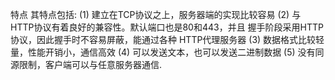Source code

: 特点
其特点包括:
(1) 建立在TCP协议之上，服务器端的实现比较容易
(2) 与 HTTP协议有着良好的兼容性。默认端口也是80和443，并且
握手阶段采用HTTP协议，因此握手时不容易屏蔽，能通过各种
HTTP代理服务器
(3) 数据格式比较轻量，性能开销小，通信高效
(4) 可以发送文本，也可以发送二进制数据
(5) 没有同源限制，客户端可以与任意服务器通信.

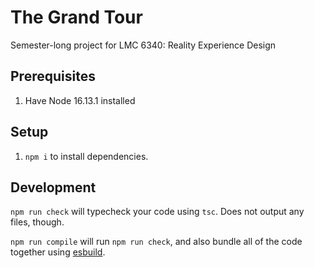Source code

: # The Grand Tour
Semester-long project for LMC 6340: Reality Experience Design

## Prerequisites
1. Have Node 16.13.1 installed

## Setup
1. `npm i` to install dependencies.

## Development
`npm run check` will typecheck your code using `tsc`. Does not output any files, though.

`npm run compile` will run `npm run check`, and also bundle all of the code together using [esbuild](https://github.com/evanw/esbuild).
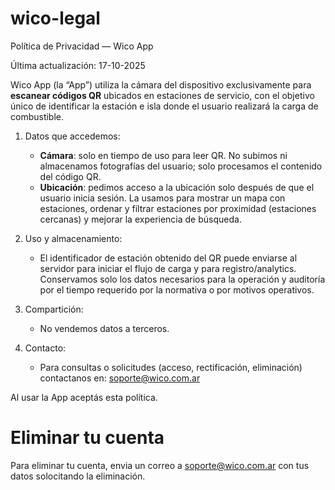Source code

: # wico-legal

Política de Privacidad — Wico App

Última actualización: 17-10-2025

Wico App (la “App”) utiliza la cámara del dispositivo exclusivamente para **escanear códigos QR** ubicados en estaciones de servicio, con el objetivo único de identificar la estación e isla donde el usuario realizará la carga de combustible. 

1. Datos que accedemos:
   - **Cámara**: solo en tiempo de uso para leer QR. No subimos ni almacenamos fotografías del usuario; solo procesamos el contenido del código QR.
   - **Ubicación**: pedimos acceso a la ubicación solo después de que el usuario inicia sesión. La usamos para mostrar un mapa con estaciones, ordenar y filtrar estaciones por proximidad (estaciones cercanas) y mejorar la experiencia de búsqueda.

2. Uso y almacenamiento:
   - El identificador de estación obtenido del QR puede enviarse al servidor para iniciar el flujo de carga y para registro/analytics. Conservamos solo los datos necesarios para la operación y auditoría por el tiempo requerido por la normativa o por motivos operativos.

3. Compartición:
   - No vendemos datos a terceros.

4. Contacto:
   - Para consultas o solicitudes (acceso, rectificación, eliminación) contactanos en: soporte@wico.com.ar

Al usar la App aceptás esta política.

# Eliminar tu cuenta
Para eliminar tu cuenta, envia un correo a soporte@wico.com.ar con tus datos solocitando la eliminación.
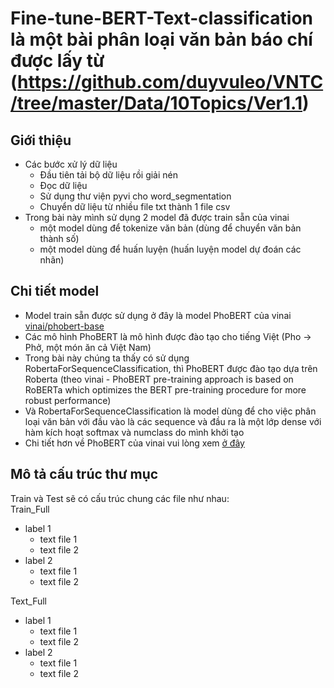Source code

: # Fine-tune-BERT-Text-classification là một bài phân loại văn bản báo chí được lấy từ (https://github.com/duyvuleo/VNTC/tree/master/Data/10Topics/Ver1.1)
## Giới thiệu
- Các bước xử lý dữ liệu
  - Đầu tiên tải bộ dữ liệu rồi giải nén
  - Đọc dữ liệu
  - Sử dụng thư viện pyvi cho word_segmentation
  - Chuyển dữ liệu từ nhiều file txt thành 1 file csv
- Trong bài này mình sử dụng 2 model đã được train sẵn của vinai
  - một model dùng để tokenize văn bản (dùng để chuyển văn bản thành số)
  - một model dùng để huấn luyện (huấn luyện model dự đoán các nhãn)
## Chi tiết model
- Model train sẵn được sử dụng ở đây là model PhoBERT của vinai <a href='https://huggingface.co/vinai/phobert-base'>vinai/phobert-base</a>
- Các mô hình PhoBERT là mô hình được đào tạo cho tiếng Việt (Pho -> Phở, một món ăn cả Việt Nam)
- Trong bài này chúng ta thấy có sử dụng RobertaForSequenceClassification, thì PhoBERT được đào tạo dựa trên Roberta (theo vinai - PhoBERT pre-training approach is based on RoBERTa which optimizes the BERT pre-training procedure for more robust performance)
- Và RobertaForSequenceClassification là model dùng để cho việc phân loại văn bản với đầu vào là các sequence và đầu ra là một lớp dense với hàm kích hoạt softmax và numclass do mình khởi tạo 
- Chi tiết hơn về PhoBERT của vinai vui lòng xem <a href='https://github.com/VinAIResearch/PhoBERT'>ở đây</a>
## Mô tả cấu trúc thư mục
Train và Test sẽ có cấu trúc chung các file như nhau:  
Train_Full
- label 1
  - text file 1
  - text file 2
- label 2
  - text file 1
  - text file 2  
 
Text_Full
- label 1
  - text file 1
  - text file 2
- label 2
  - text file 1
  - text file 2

________________

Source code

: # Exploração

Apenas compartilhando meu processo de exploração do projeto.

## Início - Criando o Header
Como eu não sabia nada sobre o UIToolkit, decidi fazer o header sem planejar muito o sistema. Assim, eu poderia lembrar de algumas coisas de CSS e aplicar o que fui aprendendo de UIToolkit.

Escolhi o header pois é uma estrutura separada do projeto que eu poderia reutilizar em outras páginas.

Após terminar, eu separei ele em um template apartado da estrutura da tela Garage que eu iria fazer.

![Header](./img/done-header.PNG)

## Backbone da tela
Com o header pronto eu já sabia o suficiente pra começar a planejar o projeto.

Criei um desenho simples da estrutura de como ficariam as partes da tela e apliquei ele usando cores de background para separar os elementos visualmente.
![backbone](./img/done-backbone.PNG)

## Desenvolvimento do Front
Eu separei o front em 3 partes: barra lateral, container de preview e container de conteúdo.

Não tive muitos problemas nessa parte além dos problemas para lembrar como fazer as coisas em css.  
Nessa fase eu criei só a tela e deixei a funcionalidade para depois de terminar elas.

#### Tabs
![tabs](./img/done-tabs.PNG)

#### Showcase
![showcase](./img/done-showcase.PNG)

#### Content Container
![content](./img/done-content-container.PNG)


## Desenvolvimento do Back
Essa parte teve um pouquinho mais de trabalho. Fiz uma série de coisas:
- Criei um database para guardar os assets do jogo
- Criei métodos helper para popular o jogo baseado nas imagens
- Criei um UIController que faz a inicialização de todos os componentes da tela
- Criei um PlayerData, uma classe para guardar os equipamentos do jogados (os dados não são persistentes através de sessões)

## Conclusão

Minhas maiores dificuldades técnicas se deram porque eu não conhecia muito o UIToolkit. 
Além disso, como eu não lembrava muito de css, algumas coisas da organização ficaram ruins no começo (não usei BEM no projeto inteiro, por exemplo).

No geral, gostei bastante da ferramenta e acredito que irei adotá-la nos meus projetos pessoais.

________________

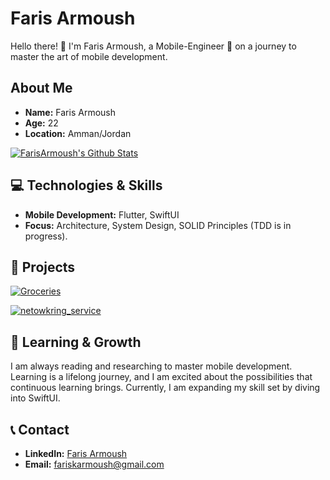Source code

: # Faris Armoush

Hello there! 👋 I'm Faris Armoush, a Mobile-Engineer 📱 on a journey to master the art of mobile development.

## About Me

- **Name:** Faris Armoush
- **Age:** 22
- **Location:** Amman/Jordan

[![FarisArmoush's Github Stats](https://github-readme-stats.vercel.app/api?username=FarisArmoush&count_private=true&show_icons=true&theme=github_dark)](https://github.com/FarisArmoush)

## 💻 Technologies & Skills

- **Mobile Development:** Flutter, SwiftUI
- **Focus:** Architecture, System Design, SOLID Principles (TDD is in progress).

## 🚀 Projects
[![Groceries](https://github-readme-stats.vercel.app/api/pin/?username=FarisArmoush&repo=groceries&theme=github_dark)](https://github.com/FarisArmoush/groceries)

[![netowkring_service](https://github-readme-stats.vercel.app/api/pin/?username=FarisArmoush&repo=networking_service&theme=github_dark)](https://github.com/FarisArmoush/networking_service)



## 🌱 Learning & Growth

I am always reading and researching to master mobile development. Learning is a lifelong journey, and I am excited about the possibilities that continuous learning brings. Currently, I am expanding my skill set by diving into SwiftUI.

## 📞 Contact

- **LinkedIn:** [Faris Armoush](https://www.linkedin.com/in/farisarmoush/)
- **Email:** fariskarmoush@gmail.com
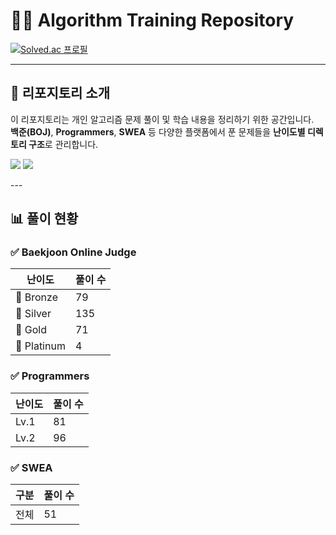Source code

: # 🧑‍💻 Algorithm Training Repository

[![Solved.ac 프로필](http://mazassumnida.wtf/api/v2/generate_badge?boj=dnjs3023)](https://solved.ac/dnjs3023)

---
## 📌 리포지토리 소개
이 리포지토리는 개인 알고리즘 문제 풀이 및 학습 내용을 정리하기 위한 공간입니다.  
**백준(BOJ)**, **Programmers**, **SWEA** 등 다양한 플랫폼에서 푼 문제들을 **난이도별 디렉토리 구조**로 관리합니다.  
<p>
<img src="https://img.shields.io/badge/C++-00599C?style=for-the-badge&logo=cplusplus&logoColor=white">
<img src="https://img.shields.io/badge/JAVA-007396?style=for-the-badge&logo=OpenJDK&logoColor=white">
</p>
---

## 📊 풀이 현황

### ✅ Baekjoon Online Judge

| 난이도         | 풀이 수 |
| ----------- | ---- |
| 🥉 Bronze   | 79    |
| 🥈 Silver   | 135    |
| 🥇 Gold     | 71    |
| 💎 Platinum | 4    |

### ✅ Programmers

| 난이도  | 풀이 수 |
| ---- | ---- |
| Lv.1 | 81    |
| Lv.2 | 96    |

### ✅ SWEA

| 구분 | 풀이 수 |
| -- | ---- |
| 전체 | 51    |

________________

EXERCISE INSTRUCTIONS: Where a picture appears in the records above, omit it, and transcribe exactly the stretch of lines from the one with "## Prerequisites" through the one with "- **Cámara**: solo".

RESULT OF THE EXERCISE:
## Prerequisites
1. Have Node 16.13.1 installed

## Setup
1. `npm i` to install dependencies.

## Development
`npm run check` will typecheck your code using `tsc`. Does not output any files, though.

`npm run compile` will run `npm run check`, and also bundle all of the code together using [esbuild](https://github.com/evanw/esbuild).
Source code

: # wico-legal

Política de Privacidad — Wico App

Última actualización: 17-10-2025

Wico App (la “App”) utiliza la cámara del dispositivo exclusivamente para **escanear códigos QR** ubicados en estaciones de servicio, con el objetivo único de identificar la estación e isla donde el usuario realizará la carga de combustible. 

1. Datos que accedemos:
   - **Cámara**: solo en tiempo de uso para leer QR. No subimos ni almacenamos fotografías del usuario; solo procesamos el contenido del código QR.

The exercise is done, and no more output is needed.